Exercise goal: Produce a verbatim transcription of the records below, beginning at the line containing "[SvelteKit](https://kit.svelte.dev)" and ending at the final line; include only those lines.

___

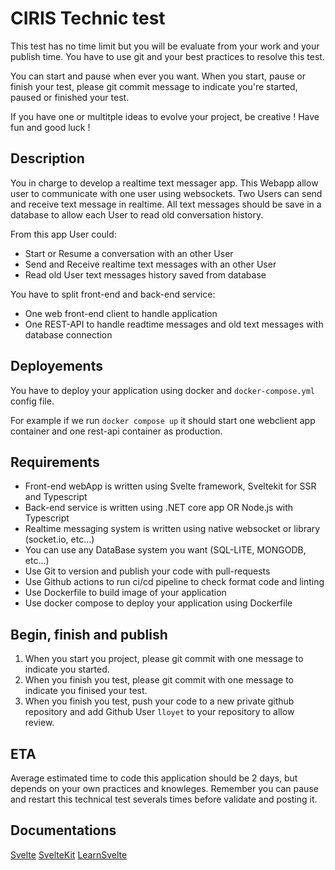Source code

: # CIRIS Technic test

This test has no time limit but you will be evaluate from your work and your publish time.
You have to use git and your best practices to resolve this test.

You can start and pause when ever you want.
When you start, pause or finish your test, please git commit message to indicate you're started, paused or finished your test.

If you have one or multitple ideas to evolve your project, be creative !
Have fun and good luck !

## Description

You in charge to develop a realtime text messager app.
This Webapp allow user to communicate with one user using websockets.
Two Users can send and receive text message in realtime.
All text messages should be save in a database to allow each User to read old conversation history.

From this app User could:
- Start or Resume a conversation with an other User
- Send and Receive realtime text messages with an other User
- Read old User text messages history saved from database

You have to split front-end and back-end service:
- One web front-end client to handle application
- One REST-API to handle readtime messages and old text messages with database connection

## Deployements

You have to deploy your application using docker and `docker-compose.yml` config file.

For example if we run `docker compose up` it should start one webclient app container and one rest-api container as production.

## Requirements

- Front-end webApp is written using Svelte framework, Sveltekit for SSR and Typescript
- Back-end service is written using .NET core app OR Node.js with Typescript 
- Realtime messaging system is written using native websocket or library (socket.io, etc...)
- You can use any DataBase system you want (SQL-LITE, MONGODB, etc...)
- Use Git to version and publish your code with pull-requests
- Use Github actions to run ci/cd pipeline to check format code and linting
- Use Dockerfile to build image of your application
- Use docker compose to deploy your application using Dockerfile

## Begin, finish and publish

1. When you start you project, please git commit with one message to indicate you started.
2. When you finish you test, please git commit with one message to indicate you finised your test.
3. When you finish you test, push your code to a new private github repository and add Github User `lloyet` to your repository to allow review.

## ETA

Average estimated time to code this application should be 2 days, but depends on your own practices and knowleges.
Remember you can pause and restart this technical test severals times before validate and posting it.

## Documentations

[Svelte](https://svelte.dev)
[SvelteKit](https://kit.svelte.dev)
[LearnSvelte](https://learn.svelte.dev)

___

Worked solution:
[SvelteKit](https://kit.svelte.dev)
[LearnSvelte](https://learn.svelte.dev)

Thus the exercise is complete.